I’m going to start right at the beginning by admitting I haven’t been to Hooters. Is this because I find it offensive, or because I think it degrades women? Neither, really.
Their big pull (aside from the ladies) seems to be beer and sports. I don’t like beer (or fizzy drinks at all, really), and I don’t like sports. I’m odd like that. So after I’ve eyed up the waitresses for 5 minutes, then what? I’ll have to eat/drink something.
I’ll probably go at some point because of mild curiosity. There’s a lot of talk online about this place, after all. Must be worth a look? There’s even a petition to have the place closed.
“A child’s birthday party was held at Hooters in Bristol. He and his friends were served a pornographic birthday cake representing disembodied and life-like naked breasts, with the nipples fully displayed, decorated with the words “Happy 12th Birthday”, and in the Hooters colours of white and orange. The children were also given high-caffeine drinks and party bags containing sexualised Hooters merchandise.”
This raises a lot of questions to me.
Can a cake be “pornographic”? Really? It shows breasts, but it’s not as if these sort of cakes are lifelike. They’re comical, and cartoon-like, surely?
Is it the showing of nipples that makes it somehow obscene? Because you can buy cakes of heaving breasts in most supermarkets, these days. They mostly don’t reveal the nipples, but there’s plenty of people online that have made/do make them (warning – ‘pornographic’ cakes visible, even with Google Moderate set! How could Google allow this to happen?!)

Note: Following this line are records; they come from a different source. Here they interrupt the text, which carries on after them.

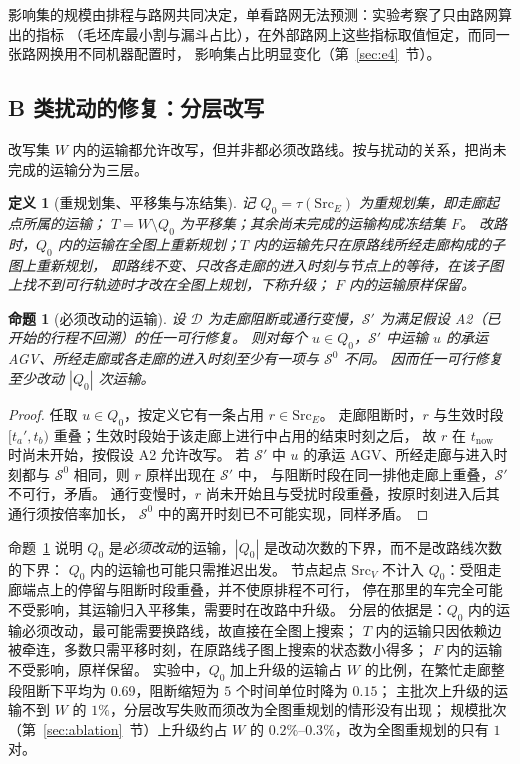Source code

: \documentclass[manuscript,screen,review]{acmart}
\newcommand{\TierReplanShare}{0.69}      %
\newtheorem{definition}{定义}
\newtheorem{prop}{命题}
\begin{document}
影响集的规模由排程与路网共同决定，单看路网无法预测：实验考察了只由路网算出的指标
（毛坯库最小割与漏斗占比），在外部路网上这些指标取值恒定，而同一张路网换用不同机器配置时，
影响集占比明显变化（第~\ref{sec:e4}~节）。

\subsection{B 类扰动的修复：分层改写}
\label{sec:level1}

改写集 \(W\) 内的运输都允许改写，但并非都必须改路线。按与扰动的关系，把尚未完成的运输分为三层。

\begin{definition}[重规划集、平移集与冻结集]
\label{def:tiers}
记 \(Q_0=\tau(\mathrm{Src}_E)\) 为\emph{重规划集}，即走廊起点所属的运输；
\(T=W\setminus Q_0\) 为\emph{平移集}；其余尚未完成的运输构成\emph{冻结集} \(F\)。
改路时，\(Q_0\) 内的运输在全图上重新规划；\(T\) 内的运输先只在原路线所经走廊构成的子图上重新规划，
即路线不变、只改各走廊的进入时刻与节点上的等待，在该子图上找不到可行轨迹时才改在全图上规划，下称\emph{升级}；
\(F\) 内的运输原样保留。
\end{definition}

\begin{prop}[必须改动的运输]
\label{prop:must}
设 \(\mathcal{D}\) 为走廊阻断或通行变慢，\(\mathcal{S}'\) 为满足假设 A2（已开始的行程不回溯）的任一可行修复。
则对每个 \(u\in Q_0\)，\(\mathcal{S}'\) 中运输 \(u\) 的承运 AGV、所经走廊或各走廊的进入时刻至少有一项与 \(\mathcal{S}^0\) 不同。
因而任一可行修复至少改动 \(|Q_0|\) 次运输。
\end{prop}

\begin{proof}
任取 \(u\in Q_0\)，按定义它有一条占用 \(r\in\mathrm{Src}_E\)。
走廊阻断时，\(r\) 与生效时段 \([t_a',t_b)\) 重叠；生效时段始于该走廊上进行中占用的结束时刻之后，
故 \(r\) 在 \(t_{\mathrm{now}}\) 时尚未开始，按假设 A2 允许改写。
若 \(\mathcal{S}'\) 中 \(u\) 的承运 AGV、所经走廊与进入时刻都与 \(\mathcal{S}^0\) 相同，则 \(r\) 原样出现在 \(\mathcal{S}'\) 中，
与阻断时段在同一排他走廊上重叠，\(\mathcal{S}'\) 不可行，矛盾。
通行变慢时，\(r\) 尚未开始且与受扰时段重叠，按原时刻进入后其通行须按倍率加长，
\(\mathcal{S}^0\) 中的离开时刻已不可能实现，同样矛盾。
\end{proof}

命题~\ref{prop:must} 说明 \(Q_0\) 是\emph{必须改动}的运输，\(|Q_0|\) 是改动次数的下界，而不是改路线次数的下界：
\(Q_0\) 内的运输也可能只需推迟出发。
节点起点 \(\mathrm{Src}_V\) 不计入 \(Q_0\)：受阻走廊端点上的停留与阻断时段重叠，并不使原排程不可行，
停在那里的车完全可能不受影响，其运输归入平移集，需要时在改路中升级。
分层的依据是：\(Q_0\) 内的运输必须改动，最可能需要换路线，故直接在全图上搜索；
\(T\) 内的运输只因依赖边被牵连，多数只需平移时刻，在原路线子图上搜索的状态数小得多；
\(F\) 内的运输不受影响，原样保留。
实验中，\(Q_0\) 加上升级的运输占 \(W\) 的比例，在繁忙走廊整段阻断下平均为 \TierReplanShare，阻断缩短为 \(5\) 个时间单位时降为 \(0.15\)；
主批次上升级的运输不到 \(W\) 的 \(1\%\)，分层改写失败而须改为全图重规划的情形没有出现；
规模批次（第~\ref{sec:ablation}~节）上升级约占 \(W\) 的 \(0.2\%\)--\(0.3\%\)，改为全图重规划的只有 \(1\) 对。
\end{document}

And if showing the nipples is the problem – is this jelly mould obscene? On sale at Amazon, and not age-restricted.
What about this site selling cake moulds, which has rightly realised that two halves of a football is a good start, if you want to make a pair of boobs, in cake-form. They’re listing it right there, along with the Mickey Mouse and Toy Story stuff!
Even Belgian buns are vaguely breast-shaped (and usually sold in pairs). Somebody please tell me what sort of baked goods are and aren’t sexual, these days.
High-caffeine drinks? What did the children get? Coca-Cola? Coffee? I’m not sure that their drinks would differ, had they taken the traditional kids party in McDonalds/wherever.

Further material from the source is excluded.